Dürüst, “Biz geldik devlet kolejlerini kapalı bulduk. Bu olunca öğrenciler ya ülkedeki paralı kolejlere ya da özel burslarla Güney Kıbrıs’taki kolejlerin cazip hale getirilmesi için girişim yapılmakta . Bize ‘Çocukları at yarışına sokuyormuşuz, kolejlerin çarpık düzenine alet ediyormuşuz ya da özel kolejlere mecbur bırakıyormuşuz’ deniyor . Bir ülkede özel kolej de devlet koleji de olacak hepsi bizim” dedi.
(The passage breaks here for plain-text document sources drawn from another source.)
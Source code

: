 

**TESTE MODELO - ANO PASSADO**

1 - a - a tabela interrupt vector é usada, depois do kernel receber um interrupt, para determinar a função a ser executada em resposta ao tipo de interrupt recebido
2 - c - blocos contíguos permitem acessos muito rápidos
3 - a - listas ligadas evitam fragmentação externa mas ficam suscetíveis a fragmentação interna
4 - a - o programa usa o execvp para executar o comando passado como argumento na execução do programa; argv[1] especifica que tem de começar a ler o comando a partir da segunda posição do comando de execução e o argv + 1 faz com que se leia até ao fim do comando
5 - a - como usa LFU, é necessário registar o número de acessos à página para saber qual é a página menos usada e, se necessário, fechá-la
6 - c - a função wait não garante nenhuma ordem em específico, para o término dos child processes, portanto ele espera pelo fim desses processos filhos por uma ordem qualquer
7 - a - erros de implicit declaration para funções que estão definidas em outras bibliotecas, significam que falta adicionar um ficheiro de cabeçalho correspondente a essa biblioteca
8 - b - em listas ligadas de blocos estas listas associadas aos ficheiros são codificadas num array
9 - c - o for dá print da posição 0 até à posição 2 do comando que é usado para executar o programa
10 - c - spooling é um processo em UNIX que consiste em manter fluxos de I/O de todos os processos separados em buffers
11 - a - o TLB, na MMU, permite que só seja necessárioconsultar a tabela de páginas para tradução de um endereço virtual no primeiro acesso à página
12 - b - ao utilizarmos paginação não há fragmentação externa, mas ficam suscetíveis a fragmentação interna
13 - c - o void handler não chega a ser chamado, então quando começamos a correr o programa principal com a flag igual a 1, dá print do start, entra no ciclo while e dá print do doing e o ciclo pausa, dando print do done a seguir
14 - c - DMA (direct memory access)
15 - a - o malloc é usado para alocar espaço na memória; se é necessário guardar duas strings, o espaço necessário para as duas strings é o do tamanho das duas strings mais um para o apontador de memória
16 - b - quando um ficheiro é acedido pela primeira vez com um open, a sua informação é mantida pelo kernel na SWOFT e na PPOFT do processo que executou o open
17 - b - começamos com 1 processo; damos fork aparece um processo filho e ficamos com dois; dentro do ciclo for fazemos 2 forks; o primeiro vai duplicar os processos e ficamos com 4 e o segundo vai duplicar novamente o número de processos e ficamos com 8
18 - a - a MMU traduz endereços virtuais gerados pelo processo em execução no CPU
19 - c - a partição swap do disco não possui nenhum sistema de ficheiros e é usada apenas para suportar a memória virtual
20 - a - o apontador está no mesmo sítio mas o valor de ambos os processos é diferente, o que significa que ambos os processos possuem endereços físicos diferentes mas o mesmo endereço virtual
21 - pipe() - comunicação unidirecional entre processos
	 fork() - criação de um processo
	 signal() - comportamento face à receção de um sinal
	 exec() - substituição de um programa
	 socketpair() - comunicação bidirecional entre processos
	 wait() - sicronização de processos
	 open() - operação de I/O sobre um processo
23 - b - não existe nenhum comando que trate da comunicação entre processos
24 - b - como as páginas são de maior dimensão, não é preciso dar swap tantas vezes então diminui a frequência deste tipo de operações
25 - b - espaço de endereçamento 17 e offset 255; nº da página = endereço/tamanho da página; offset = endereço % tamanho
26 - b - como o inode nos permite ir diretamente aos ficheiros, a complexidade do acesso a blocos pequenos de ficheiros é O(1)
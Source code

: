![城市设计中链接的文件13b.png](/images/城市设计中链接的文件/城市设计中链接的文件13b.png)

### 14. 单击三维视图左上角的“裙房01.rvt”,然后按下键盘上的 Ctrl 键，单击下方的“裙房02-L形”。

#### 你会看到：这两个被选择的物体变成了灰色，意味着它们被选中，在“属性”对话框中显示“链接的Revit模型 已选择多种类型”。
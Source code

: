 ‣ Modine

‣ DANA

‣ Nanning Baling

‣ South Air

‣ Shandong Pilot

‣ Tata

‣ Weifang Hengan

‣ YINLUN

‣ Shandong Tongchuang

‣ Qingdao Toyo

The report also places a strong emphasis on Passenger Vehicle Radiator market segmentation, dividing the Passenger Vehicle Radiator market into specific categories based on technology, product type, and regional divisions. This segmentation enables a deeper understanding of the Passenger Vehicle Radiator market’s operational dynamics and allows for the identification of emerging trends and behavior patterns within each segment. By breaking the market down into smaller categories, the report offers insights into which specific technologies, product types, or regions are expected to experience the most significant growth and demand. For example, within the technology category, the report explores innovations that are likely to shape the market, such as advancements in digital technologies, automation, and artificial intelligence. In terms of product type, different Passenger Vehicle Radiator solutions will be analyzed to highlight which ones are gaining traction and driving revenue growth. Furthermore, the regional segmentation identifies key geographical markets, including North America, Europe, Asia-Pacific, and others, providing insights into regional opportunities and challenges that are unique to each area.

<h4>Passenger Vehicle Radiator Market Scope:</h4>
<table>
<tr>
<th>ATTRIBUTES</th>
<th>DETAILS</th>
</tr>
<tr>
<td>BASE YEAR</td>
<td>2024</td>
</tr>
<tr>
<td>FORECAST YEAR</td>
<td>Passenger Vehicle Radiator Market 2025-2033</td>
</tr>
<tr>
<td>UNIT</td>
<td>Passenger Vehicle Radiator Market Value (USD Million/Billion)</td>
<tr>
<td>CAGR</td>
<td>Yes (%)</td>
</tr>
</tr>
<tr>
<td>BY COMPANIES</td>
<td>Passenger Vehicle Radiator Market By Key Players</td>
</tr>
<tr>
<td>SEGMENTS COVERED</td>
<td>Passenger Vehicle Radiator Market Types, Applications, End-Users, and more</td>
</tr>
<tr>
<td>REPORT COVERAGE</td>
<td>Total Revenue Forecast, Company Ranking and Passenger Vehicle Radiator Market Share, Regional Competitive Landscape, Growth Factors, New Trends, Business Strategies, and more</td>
Güney Kıbrıs’ta olanların kuzeyde eksiklik olarak gösterilip çocukların güneyde eğitim almaya mecbur bırakılmasının kabul edilemez olduğunu ifade eden Dürüst, “Tarih kitaplarında 2 cami, 22 kilise resmi olacak. 3 tane imam resmi varken 15 tane papaz resmi olacak. 3 tane Mehmetçik resmi varken 15 tane Yunan askeri resmi olacak. Buna neden göz aşinalığı ile çözüme daha da yaklaşmak. Bunun adına çözüme yaklaşmak değil bir ülkenin geleceğini karartmak, temellerine bomba koymak ve toplumu yok etmek denir” şeklinde konuştu.

Dürüst, bugün Kıbrıs Türkü’nün kendi değerlerine eğitim sistemine sahip çıkılmakta, sorumluluk bilinciyle hareket edilmekte olunduğunu söyledi.

1479384514.jpg

“BİZİM BİR ANAVATANIMIZ VAR…”

“Bizim bir Anavatanımız var; gurur duyduğumuz” diyen Kemal Dürüst, “Yol istersek yol yapan, destek istersek destek veren, her türlü katkıyı çekinmeden ortaya koyabilen” şeklinde konuştu.
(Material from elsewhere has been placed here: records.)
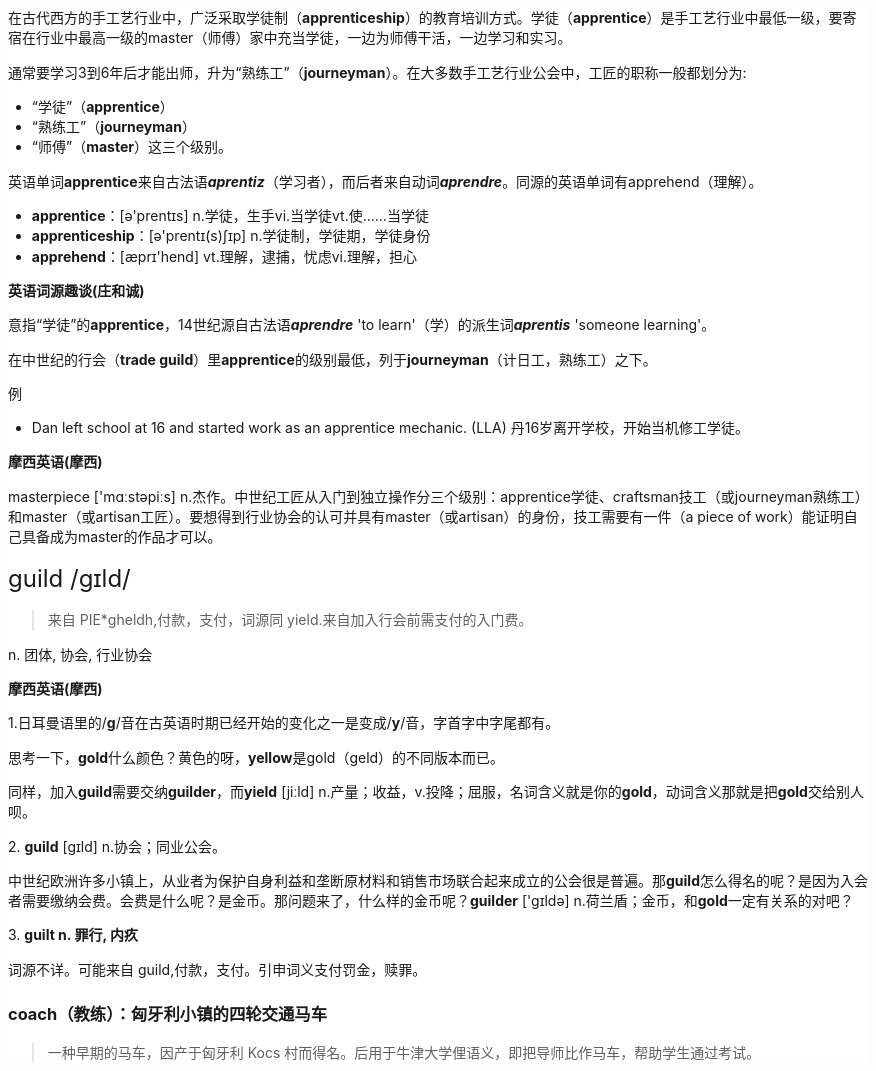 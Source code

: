 在古代西方的手工艺行业中，广泛采取学徒制（**apprenticeship**）的教育培训方式。学徒（**apprentice**）是手工艺行业中最低一级，要寄宿在行业中最高一级的master（师傅）家中充当学徒，一边为师傅干活，一边学习和实习。

通常要学习3到6年后才能出师，升为“熟练工”（**journeyman**）。在大多数手工艺行业公会中，工匠的职称一般都划分为:

- “学徒”（**apprentice**）
- “熟练工”（**journeyman**）
- “师傅”（**master**）这三个级别。

英语单词**apprentice**来自古法语***aprentiz***（学习者），而后者来自动词***aprendre***。同源的英语单词有apprehend（理解）。

- **apprentice**：[ə'prentɪs] n.学徒，生手vi.当学徒vt.使……当学徒
- **apprenticeship**：[ə'prentɪ(s)ʃɪp] n.学徒制，学徒期，学徒身份
- **apprehend**：[æprɪ'hend] vt.理解，逮捕，忧虑vi.理解，担心



**英语词源趣谈(庄和诚)**

意指“学徒”的**apprentice**，14世纪源自古法语***aprendre*** 'to learn'（学）的派生词***aprentis*** 'someone learning'。

在中世纪的行会（**trade guild**）里**apprentice**的级别最低，列于**journeyman**（计日工，熟练工）之下。

例　

- Dan left school at 16 and started work as an apprentice mechanic. (LLA) 丹16岁离开学校，开始当机修工学徒。



**摩西英语(摩西)**

masterpiece ['mɑːstəpiːs] n.杰作。中世纪工匠从入门到独立操作分三个级别：apprentice学徒、craftsman技工（或journeyman熟练工）和master（或artisan工匠）。要想得到行业协会的认可并具有master（或artisan）的身份，技工需要有一件（a piece of work）能证明自己具备成为master的作品才可以。



<font size =5 >guild /gɪld/ </font>

> 来自 PIE*gheldh,付款，支付，词源同 yield.来自加入行会前需支付的入门费。

n. 团体, 协会, 行业协会

**摩西英语(摩西)**

1.日耳曼语里的/**g**/音在古英语时期已经开始的变化之一是变成/**y**/音，字首字中字尾都有。

思考一下，**gold**什么颜色？黄色的呀，**yellow**是gold（geld）的不同版本而已。

同样，加入**guild**需要交纳**guilder**，而**yield** [jiːld] n.产量；收益，v.投降；屈服，名词含义就是你的**gold**，动词含义那就是把**gold**交给别人呗。 

2\. **guild** [gɪld] n.协会；同业公会。

中世纪欧洲许多小镇上，从业者为保护自身利益和垄断原材料和销售市场联合起来成立的公会很是普遍。那**guild**怎么得名的呢？是因为入会者需要缴纳会费。会费是什么呢？是金币。那问题来了，什么样的金币呢？**guilder** ['gɪldə] n.荷兰盾；金币，和**gold**一定有关系的对吧？

3\. **guilt n. 罪行, 内疚**

词源不详。可能来自 guild,付款，支付。引申词义支付罚金，赎罪。



### coach（教练）：匈牙利小镇的四轮交通马车

> 一种早期的马车，因产于匈牙利 Kocs 村而得名。后用于牛津大学俚语义，即把导师比作马车，帮助学生通过考试。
Anavatanın güçlü olması için dua edip destek vermek gerektiğini belirten Dürüst, Türkiye ne kadar güçlü olursa Kıbrıs Türkü’nün de o kadar huzur içinde yaşayabileceğini kaydetti.

Kemal Dürüst, “Devletimize sahip çıkalım. Bu topraklarda geçmişte olduğu gibi ezan sesi ve dalgalanan bayrakların eksilmemesi için ruhumuzla, beynimizle bedenimizle mücadelemize devam edelim. Her zaman dünya toprakları üzerindeki bütün Türklerin kardeş olması, aralarına nifak sokanlara dur diyebilmemiz için elbirliği ve gönül birliği içinde çalışmalıyız” ifadelerini kullandı.

Bugüne kadar 18 konferansa katıldığını da belirten Dürüst, ancak kendi ülkesinin Dışişleri Bakanlığı’nda konferansa katılmaktan gurur duyduğunu da sözlerine ekledi.